X-Bogosity: Ham, tests=bogofilter, spamicity=0.000000, version=1.2.4
Sender: owner-linux-mm@kvack.org
Precedence: bulk
X-Loop: owner-majordomo@kvack.org
List-ID: <linux-mm.kvack.org>

On Tue, Apr 14, 2020 at 3:39 PM Michal Hocko <mhocko@kernel.org> wrote:
>
> On Sat 11-04-20 05:36:14, Yafang Shao wrote:
> > Recently we find an issue that when OOM happens the server is almost
> > unresponsive for several minutes. That is caused by a slow serial set
> > with "console=ttyS1,19200". As the speed of this serial is too slow, it
> > will take almost 10 seconds to print a full OOM message into it. And
> > then all tasks allocating pages will be blocked as there is almost no
> > pages can be reclaimed. At that time, the memory pressure is around 90
> > for a long time. If we don't print the OOM messages into this serial,
> > a full OOM message only takes less than 1ms and the memory pressure is
> > less than 40.
>
> Which part of the oom report takes the most time? I would expect this to
> be the dump_tasks part which can be pretty large when there is a lot of
> eligible tasks to kill.
>

Yes, dump_tasks takes around 6s of the total 10s,  show_mem take
around 2s, and dump_stack takes around 0.8s.

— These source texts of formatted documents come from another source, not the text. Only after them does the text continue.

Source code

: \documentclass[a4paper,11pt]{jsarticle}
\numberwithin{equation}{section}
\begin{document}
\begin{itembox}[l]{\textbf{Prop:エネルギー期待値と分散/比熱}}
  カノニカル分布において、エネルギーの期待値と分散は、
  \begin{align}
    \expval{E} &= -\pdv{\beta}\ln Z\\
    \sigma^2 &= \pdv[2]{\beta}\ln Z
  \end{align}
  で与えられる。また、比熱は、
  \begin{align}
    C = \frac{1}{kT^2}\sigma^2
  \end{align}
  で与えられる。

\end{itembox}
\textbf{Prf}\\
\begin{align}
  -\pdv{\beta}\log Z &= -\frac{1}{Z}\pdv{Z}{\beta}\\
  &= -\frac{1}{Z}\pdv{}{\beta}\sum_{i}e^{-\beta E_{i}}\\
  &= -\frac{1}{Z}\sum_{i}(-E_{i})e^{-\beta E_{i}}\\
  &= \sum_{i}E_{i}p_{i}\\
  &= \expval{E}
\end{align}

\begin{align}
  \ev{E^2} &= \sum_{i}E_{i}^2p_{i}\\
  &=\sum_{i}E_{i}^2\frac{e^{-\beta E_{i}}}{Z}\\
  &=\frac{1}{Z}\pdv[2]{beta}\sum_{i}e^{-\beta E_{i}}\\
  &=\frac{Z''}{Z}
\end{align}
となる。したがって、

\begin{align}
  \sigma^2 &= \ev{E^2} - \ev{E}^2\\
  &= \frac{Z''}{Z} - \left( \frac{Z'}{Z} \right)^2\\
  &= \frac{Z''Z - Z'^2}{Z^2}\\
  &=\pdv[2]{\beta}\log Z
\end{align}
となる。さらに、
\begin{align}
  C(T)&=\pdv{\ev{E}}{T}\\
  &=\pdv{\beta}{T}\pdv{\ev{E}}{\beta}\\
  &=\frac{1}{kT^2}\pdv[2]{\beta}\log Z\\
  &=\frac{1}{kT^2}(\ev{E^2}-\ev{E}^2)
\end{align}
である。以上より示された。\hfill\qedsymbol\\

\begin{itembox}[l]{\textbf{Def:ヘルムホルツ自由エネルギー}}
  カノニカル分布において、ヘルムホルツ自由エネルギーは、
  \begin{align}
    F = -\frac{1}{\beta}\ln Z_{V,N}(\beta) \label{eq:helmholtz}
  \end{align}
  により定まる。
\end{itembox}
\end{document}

> > We can avoid printing OOM messages into slow serial by adjusting
> > /proc/sys/kernel/printk to fix this issue, but then all messages with
> > KERN_WARNING level can't be printed into it neither, that may loss some
> > useful messages when we want to collect messages from the it for
> > debugging purpose.
>
> A large part of the oom report is printed with KERN_INFO log level. So
> you can reduce a large part of the output while not losing other
> potentially important information.
>

Reduce the KERN_INFO log can save lots of time, but I just worried
that sometimes the user may need the full log and if then can't find
these logs they may complain.

> > So it is better to decrease the ratelimit. We can introduce some sysctl
> > knobes similar with printk_ratelimit and burst, but it will burden the
> > amdin. Let the kernel automatically adjust the ratelimit, that would be
> > a better choice.
>
> No new knobs for ratelimiting. Admin shouldn't really care about these
> things.

Agreed.

[snip]
> Besides that I strongly suspect that you would be much better of
> by disabling /proc/sys/vm/oom_dump_tasks which would reduce the amount
> of output a lot. Or do you really require this information when
> debugging oom reports?
>

Yes, disabling /proc/sys/vm/oom_dump_tasks can save lots of time.
But I'm not sure whehter we can disable it totally, because disabling
it would prevent the tasks log from being wrote into /var/log/messages
neither.

> > The OOM ratelimit starts with a slow rate, and it will increase slowly
> > if the speed of the console is rapid and decrease rapidly if the speed
> > of the console is slow. oom_rs.burst will be in [1, 10] and
> > oom_rs.interval will always greater than 5 * HZ.
>
> I am not against increasing the ratelimit timeout. But this patch seems
> to be trying to be too clever.  Why cannot we simply increase the
> parameters of the ratelimit?

I justed worried that the user may complain it if too many
oom_kill_process callbacks are suppressed.
But considering that OOM burst at the same time are always because of
the same reason, so I think one snapshot of the OOM may be enough.
Simply setting oom_rs with {20 * HZ, 1} can resolve this issue.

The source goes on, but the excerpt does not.